Prince Oleg is a charismatic bastard. He doesn’t believe that Ivar is actually a king, so he tortures his one remaining viking companion. Tortures him and then has his arms ripped off in a spray of blood, which seems to at once bother Ivar and, perhaps, fascinate him. Ivar is drawn to the crazy and cruel, and he’s certainly drawn to Oleg. The next thing we know, Ivar and Oleg are being dragged behind horses on a makeshift sled, strapped with ropes to what appears to be some kind of hot air balloon. They go flying together and have a nice bonding moment, chatting about Ivar being a god. When they land, they burst into laughter. Truly, a friendship that was meant to be. Oleg tells Ivar he will raise an army and help him take back Kattegat. He just has some family business to attend to. So they travel to his brother’s keep where Oleg’s ward, Igor (Oran Glynn O'Donovan) lives. Igor is the true heir to the Rus throne, and a boy of about twelve. He’s Oleg’s nephew—the son of his brother-in-law. Oleg wants to collect him from his brother so that he can control the succession. He does so by poisoning and murdering his brother. It’s quite a scene. Oleg dances a Russian jig while his brother spits blood and collapses. Then he takes the boy.

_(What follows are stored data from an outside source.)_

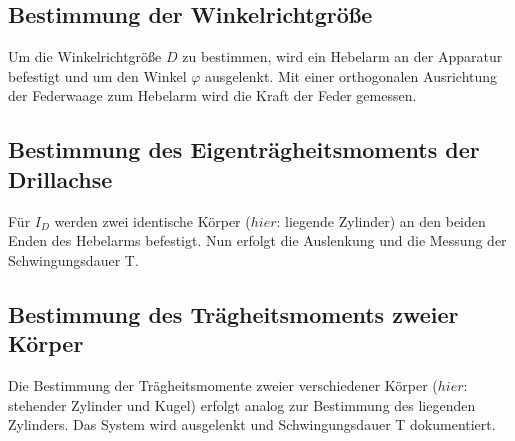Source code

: \subsection{Bestimmung der Winkelrichtgröße}
\label{sec:Durchführung}
Um die Winkelrichtgröße $D$ zu bestimmen, wird ein Hebelarm an der Apparatur
befestigt und um den Winkel $\varphi$ ausgelenkt. Mit einer orthogonalen
Ausrichtung der Federwaage zum Hebelarm wird die Kraft der Feder
gemessen.
\subsection{Bestimmung des Eigenträgheitsmoments der Drillachse}
\label{sec:Durchführung}
Für $I_D$ werden zwei identische Körper ($hier$: liegende Zylinder) an den
beiden Enden des Hebelarms befestigt. Nun erfolgt die Auslenkung und die
Messung der Schwingungsdauer T.
\subsection{Bestimmung des Trägheitsmoments zweier Körper}
\label{sec:Durchführung}
Die Bestimmung der Trägheitsmomente zweier verschiedener Körper ($hier$:
stehender Zylinder und Kugel) erfolgt analog zur Bestimmung des liegenden
Zylinders. Das System wird ausgelenkt und Schwingungsdauer T dokumentiert.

Oleg is known as “The Prophet” because he once avoided being poisoned himself through a premonition. When his other brother comes to arrest him—unless he handsover Igor unharmed—Oleg tells him that unless he allows them to leave unscathed, something terrible will happen to him. His brother calls his bluff and asks him to tell him the name of his new wife who he wed in secret in order to prove that he is truly a prophet.

Oleg is ready for it and not only tells him her name, but also reveals that he has taken the poor young woman captive. Ivar gets a good laugh out of all of this. Truly, a friendship that only bitter betrayal and psychopathic greed will be able to undo. That’s a very brief rundown of what happened with Ivar’s story in the Season 6 premiere.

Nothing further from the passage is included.